问题
I want just to print the content of streams to console. I wrote the following code but it does not print anything. Anyone can help me to read text file as stream in Spark?? Is there a problem related to Windows system?
public static void main(String[] args) throws Exception {
SparkConf sparkConf = new SparkConf().setAppName("My app")
.setMaster("local[2]")
.setSparkHome("C:\\Spark\\spark-1.5.1-bin-hadoop2.6")

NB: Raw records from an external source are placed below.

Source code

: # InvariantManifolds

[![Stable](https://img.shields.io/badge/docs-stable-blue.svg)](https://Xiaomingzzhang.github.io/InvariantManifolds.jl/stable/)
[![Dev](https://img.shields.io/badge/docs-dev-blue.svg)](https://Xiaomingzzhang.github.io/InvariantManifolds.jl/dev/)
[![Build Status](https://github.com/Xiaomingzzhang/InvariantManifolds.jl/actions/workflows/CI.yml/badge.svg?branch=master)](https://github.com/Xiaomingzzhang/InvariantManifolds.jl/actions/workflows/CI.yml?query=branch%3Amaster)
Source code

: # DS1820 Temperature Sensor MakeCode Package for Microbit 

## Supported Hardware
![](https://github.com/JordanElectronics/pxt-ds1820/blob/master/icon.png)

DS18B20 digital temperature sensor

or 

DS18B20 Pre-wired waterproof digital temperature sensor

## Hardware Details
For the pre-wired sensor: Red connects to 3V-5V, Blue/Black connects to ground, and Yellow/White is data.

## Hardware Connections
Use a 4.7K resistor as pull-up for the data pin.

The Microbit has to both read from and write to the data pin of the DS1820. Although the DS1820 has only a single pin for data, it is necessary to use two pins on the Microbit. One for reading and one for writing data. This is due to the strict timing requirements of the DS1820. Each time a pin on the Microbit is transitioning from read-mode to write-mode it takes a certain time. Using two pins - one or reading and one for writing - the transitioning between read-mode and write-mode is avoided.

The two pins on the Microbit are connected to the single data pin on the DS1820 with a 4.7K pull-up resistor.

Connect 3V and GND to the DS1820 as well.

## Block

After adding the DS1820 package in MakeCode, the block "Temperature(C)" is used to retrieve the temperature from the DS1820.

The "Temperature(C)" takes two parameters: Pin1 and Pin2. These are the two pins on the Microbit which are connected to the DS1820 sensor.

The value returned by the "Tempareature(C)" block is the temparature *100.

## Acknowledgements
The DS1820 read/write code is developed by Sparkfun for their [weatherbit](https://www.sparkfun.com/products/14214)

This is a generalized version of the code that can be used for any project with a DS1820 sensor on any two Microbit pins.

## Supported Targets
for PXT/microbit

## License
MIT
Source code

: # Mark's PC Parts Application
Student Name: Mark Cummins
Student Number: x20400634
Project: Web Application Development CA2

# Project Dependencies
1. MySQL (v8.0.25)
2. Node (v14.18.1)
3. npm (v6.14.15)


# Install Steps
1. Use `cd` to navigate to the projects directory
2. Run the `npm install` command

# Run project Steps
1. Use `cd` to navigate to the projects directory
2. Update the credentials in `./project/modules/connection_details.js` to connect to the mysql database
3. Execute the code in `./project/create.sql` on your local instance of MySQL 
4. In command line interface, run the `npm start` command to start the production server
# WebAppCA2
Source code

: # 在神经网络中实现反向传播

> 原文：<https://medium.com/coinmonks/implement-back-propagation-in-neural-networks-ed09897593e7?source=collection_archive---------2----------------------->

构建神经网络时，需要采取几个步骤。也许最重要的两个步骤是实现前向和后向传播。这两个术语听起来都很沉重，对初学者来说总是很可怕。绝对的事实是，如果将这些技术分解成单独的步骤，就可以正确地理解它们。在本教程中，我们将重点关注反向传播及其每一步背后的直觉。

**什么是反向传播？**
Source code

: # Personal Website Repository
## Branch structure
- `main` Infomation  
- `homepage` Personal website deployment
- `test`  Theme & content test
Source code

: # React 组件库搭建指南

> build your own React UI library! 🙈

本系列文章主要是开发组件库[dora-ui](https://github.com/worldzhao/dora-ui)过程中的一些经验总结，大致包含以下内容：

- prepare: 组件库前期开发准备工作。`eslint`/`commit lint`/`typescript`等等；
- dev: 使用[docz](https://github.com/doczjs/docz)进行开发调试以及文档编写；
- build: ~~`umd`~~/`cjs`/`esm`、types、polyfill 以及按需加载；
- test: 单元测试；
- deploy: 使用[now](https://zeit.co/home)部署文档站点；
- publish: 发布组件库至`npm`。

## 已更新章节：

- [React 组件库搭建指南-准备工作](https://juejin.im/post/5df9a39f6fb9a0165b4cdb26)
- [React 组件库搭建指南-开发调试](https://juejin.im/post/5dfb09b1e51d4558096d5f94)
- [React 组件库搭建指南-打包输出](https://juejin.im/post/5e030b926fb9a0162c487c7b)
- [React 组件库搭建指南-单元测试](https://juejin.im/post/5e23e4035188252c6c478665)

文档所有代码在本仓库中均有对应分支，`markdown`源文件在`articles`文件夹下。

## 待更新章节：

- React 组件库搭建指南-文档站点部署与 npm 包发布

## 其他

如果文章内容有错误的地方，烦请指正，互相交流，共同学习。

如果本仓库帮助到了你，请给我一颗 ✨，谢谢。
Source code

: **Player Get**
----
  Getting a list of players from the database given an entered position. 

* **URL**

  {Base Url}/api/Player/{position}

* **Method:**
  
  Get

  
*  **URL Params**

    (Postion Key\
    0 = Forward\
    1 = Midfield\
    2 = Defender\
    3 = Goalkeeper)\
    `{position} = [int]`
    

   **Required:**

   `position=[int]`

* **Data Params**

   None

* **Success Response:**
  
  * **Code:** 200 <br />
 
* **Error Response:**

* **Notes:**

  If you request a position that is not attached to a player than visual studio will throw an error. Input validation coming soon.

.set("spark.executor.memory", "2g");
JavaStreamingContext jssc = new JavaStreamingContext(sparkConf, Durations.seconds(2));
JavaDStream<String> dataStream = jssc.textFileStream("C://testStream//copy.csv");
dataStream.print();
jssc.start();
jssc.awaitTermination();
}
UPDATE: The content of copy.csv is
0,0,12,5,0
0,0,12,5,0
0,1,2,0,42
0,0,0,0,264
0,0,12,5,0
回答1:
textFileStream
is for Monitoring the hadoop Compatible Directories. This operation will watch the provided directory and as you add new files in the provided directory it will read/ stream the data from the newly added files.
You cannot read text/ csv files using textFileStream
or rather I would say that you do not need streaming in case you are just reading the files.
My Suggestion would be to monitor some directory (may be HDFS or local file system) and then add files and capture the content of these new files using textFileStream
.
May be in your code may be you can replace "C://testStream//copy.csv"
with C://testStream"
and once your Spark Streaming job is up and running then add file copy.csv
to C://testStream
folder and see the output on Spark Console.
OR
may be you can write another command line Scala/ Java program which read the files and throw the content over the Socket (at a certain PORT#) and next you can leverage socketTextStream
for capturing and reading the data. Once you have read the data, you further apply other transformation or output operations.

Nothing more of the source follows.